* [Material for this task]:
____________________

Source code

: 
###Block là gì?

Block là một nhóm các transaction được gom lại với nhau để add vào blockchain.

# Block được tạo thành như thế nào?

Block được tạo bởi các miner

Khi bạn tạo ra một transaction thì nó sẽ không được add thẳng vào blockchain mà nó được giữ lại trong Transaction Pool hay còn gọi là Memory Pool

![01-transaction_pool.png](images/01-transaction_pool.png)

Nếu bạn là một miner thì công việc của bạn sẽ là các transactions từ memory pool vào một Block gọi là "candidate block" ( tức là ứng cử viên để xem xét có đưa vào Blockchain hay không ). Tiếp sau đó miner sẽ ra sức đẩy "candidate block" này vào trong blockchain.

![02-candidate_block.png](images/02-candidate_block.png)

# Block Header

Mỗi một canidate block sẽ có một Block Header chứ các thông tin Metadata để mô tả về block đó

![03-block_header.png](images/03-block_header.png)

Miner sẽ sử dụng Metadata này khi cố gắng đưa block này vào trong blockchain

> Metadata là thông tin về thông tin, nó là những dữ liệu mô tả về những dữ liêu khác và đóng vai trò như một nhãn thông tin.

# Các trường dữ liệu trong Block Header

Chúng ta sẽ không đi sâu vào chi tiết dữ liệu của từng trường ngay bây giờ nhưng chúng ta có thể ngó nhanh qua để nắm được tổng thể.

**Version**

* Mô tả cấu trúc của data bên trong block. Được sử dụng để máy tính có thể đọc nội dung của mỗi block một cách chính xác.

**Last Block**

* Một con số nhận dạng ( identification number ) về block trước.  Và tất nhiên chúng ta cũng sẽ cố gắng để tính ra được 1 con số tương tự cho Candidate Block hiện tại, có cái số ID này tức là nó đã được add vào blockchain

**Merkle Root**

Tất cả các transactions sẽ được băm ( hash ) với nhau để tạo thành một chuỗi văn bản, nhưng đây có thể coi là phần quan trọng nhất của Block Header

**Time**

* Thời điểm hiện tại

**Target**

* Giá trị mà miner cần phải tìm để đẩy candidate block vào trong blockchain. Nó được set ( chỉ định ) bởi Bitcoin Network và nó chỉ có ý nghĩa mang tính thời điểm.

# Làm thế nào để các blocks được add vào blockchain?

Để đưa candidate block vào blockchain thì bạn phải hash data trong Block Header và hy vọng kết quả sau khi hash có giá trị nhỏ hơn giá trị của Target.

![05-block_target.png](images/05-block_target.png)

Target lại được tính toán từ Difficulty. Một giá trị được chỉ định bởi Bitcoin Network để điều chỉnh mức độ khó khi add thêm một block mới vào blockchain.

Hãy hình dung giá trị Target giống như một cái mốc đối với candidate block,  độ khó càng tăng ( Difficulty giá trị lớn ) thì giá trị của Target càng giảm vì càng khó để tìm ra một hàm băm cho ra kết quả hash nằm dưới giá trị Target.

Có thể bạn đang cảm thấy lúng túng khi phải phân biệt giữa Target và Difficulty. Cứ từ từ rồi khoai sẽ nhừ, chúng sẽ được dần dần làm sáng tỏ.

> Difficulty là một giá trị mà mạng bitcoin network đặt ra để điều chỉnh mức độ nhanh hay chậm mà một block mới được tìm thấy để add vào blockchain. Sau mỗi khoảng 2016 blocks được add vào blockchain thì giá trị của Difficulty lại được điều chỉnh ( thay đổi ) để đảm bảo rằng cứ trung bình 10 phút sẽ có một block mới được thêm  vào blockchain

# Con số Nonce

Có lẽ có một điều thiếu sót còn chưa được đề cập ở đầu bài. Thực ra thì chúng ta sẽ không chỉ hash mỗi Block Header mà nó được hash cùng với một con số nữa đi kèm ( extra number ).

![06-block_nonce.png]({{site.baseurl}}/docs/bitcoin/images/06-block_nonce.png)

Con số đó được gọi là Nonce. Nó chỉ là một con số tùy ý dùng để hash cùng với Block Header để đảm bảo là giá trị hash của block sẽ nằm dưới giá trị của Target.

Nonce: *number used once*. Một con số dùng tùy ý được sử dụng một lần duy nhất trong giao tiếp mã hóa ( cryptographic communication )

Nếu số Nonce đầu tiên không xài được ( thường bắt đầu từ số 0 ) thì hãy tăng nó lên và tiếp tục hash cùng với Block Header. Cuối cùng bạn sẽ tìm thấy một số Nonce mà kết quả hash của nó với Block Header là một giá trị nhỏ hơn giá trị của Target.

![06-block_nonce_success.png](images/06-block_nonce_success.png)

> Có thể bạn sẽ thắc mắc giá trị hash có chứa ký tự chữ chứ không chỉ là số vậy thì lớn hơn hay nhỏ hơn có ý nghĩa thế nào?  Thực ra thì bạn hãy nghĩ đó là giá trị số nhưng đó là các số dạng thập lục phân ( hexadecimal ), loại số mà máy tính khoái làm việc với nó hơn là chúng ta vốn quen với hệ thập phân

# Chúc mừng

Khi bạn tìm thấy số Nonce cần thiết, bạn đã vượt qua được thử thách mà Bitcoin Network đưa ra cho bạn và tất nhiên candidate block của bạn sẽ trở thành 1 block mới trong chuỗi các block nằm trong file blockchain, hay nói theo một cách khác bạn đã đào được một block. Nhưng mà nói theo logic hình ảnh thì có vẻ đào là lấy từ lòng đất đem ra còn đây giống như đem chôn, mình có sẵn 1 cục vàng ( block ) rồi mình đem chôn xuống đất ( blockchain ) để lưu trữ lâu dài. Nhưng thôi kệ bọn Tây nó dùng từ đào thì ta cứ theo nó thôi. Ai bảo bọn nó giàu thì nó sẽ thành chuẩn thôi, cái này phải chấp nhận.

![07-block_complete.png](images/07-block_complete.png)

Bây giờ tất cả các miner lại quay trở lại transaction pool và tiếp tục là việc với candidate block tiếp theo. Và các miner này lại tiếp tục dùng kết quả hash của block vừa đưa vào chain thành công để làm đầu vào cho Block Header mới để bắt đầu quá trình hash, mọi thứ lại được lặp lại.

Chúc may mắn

____________________

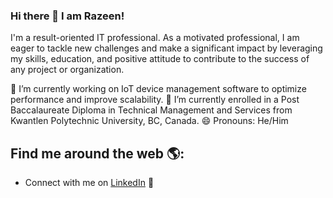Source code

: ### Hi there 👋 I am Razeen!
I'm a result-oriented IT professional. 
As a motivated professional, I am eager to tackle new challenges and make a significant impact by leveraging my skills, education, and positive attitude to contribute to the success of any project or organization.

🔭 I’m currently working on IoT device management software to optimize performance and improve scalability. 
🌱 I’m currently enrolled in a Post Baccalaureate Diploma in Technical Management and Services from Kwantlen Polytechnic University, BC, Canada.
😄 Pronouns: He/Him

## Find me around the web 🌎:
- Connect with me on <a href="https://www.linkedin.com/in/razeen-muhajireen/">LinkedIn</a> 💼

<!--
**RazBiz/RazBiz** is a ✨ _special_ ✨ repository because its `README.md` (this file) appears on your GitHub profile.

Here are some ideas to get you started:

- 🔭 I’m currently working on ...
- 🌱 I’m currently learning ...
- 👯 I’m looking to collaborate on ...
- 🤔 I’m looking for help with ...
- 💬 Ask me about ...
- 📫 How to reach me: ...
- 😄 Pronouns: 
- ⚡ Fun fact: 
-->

____________________

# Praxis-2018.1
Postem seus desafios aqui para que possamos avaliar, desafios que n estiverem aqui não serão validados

____________________

Give back, exactly as written, the stretch from the line with "Miner sẽ sử" through the line with "Có thể bạn đang", and no other lines from the records above.

Miner sẽ sử dụng Metadata này khi cố gắng đưa block này vào trong blockchain

> Metadata là thông tin về thông tin, nó là những dữ liệu mô tả về những dữ liêu khác và đóng vai trò như một nhãn thông tin.

# Các trường dữ liệu trong Block Header

Chúng ta sẽ không đi sâu vào chi tiết dữ liệu của từng trường ngay bây giờ nhưng chúng ta có thể ngó nhanh qua để nắm được tổng thể.

**Version**

* Mô tả cấu trúc của data bên trong block. Được sử dụng để máy tính có thể đọc nội dung của mỗi block một cách chính xác.

**Last Block**

* Một con số nhận dạng ( identification number ) về block trước.  Và tất nhiên chúng ta cũng sẽ cố gắng để tính ra được 1 con số tương tự cho Candidate Block hiện tại, có cái số ID này tức là nó đã được add vào blockchain

**Merkle Root**

Tất cả các transactions sẽ được băm ( hash ) với nhau để tạo thành một chuỗi văn bản, nhưng đây có thể coi là phần quan trọng nhất của Block Header

**Time**

* Thời điểm hiện tại

**Target**

* Giá trị mà miner cần phải tìm để đẩy candidate block vào trong blockchain. Nó được set ( chỉ định ) bởi Bitcoin Network và nó chỉ có ý nghĩa mang tính thời điểm.

# Làm thế nào để các blocks được add vào blockchain?

Để đưa candidate block vào blockchain thì bạn phải hash data trong Block Header và hy vọng kết quả sau khi hash có giá trị nhỏ hơn giá trị của Target.

![05-block_target.png](images/05-block_target.png)

Target lại được tính toán từ Difficulty. Một giá trị được chỉ định bởi Bitcoin Network để điều chỉnh mức độ khó khi add thêm một block mới vào blockchain.

Hãy hình dung giá trị Target giống như một cái mốc đối với candidate block,  độ khó càng tăng ( Difficulty giá trị lớn ) thì giá trị của Target càng giảm vì càng khó để tìm ra một hàm băm cho ra kết quả hash nằm dưới giá trị Target.

Có thể bạn đang cảm thấy lúng túng khi phải phân biệt giữa Target và Difficulty. Cứ từ từ rồi khoai sẽ nhừ, chúng sẽ được dần dần làm sáng tỏ.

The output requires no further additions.